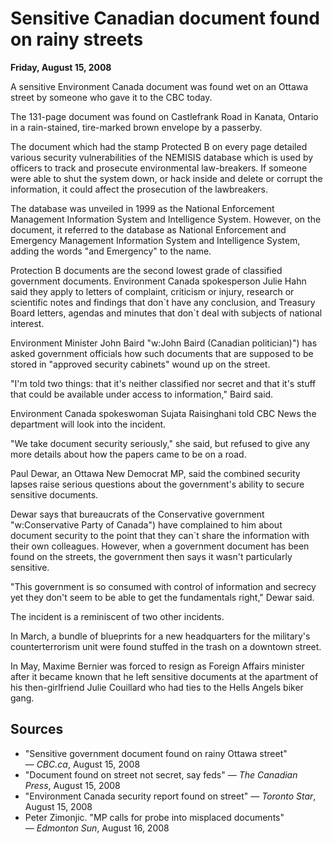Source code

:# Sensitive Canadian document found on rainy streets 
**Friday, August 15, 2008**

A sensitive Environment Canada document was found wet on an Ottawa street by someone who gave it to the CBC today.

The 131-page document was found on Castlefrank Road in Kanata, Ontario in a rain-stained, tire-marked brown envelope by a passerby.

The document which had the stamp Protected B on every page detailed various security vulnerabilities of the NEMISIS database which is used by officers to track and prosecute environmental law-breakers. If someone were able to shut the system down, or hack inside and delete or corrupt the information, it could affect the prosecution of the lawbreakers.

The database was unveiled in 1999 as the National Enforcement Management Information System and Intelligence System. However, on the document, it referred to the database as National Enforcement and Emergency Management Information System and Intelligence System, adding the words "and Emergency" to the name.

Protection B documents are the second lowest grade of classified government documents. Environment Canada spokesperson Julie Hahn said they apply to letters of complaint, criticism or injury, research or scientific notes and findings that don\`t have any conclusion, and Treasury Board letters, agendas and minutes that don\`t deal with subjects of national interest.

Environment Minister John Baird "w:John Baird (Canadian politician)") has asked government officials how such documents that are supposed to be stored in "approved security cabinets" wound up on the street.

"I'm told two things: that it's neither classified nor secret and that it's stuff that could be available under access to information," Baird said.

Environment Canada spokeswoman Sujata Raisinghani told CBC News the department will look into the incident.

"We take document security seriously," she said, but refused to give any more details about how the papers came to be on a road.

Paul Dewar, an Ottawa New Democrat MP, said the combined security lapses raise serious questions about the government's ability to secure sensitive documents.

Dewar says that bureaucrats of the Conservative government "w:Conservative Party of Canada") have complained to him about document security to the point that they can\`t share the information with their own colleagues. However, when a government document has been found on the streets, the government then says it wasn't particularly sensitive.

"This government is so consumed with control of information and secrecy yet they don't seem to be able to get the fundamentals right," Dewar said.

The incident is a reminiscent of two other incidents.

In March, a bundle of blueprints for a new headquarters for the military's counterterrorism unit were found stuffed in the trash on a downtown street.

In May, Maxime Bernier was forced to resign as Foreign Affairs minister after it became known that he left sensitive documents at the apartment of his then-girlfriend Julie Couillard who had ties to the Hells Angels biker gang.

Sources
-------

*   "Sensitive government document found on rainy Ottawa street" — _CBC.ca_, August 15, 2008
*   "Document found on street not secret, say feds" — _The Canadian Press_, August 15, 2008
*   "Environment Canada security report found on street" — _Toronto Star_, August 15, 2008
*   Peter Zimonjic. "MP calls for probe into misplaced documents" — _Edmonton Sun_, August 16, 2008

Exercise goal. Copy out all lines of the listing above that include "classified".

Solved problem.
Protection B documents are the second lowest grade of classified government documents. Environment Canada spokesperson Julie Hahn said they apply to letters of complaint, criticism or injury, research or scientific notes and findings that don\`t have any conclusion, and Treasury Board letters, agendas and minutes that don\`t deal with subjects of national interest.
"I'm told two things: that it's neither classified nor secret and that it's stuff that could be available under access to information," Baird said.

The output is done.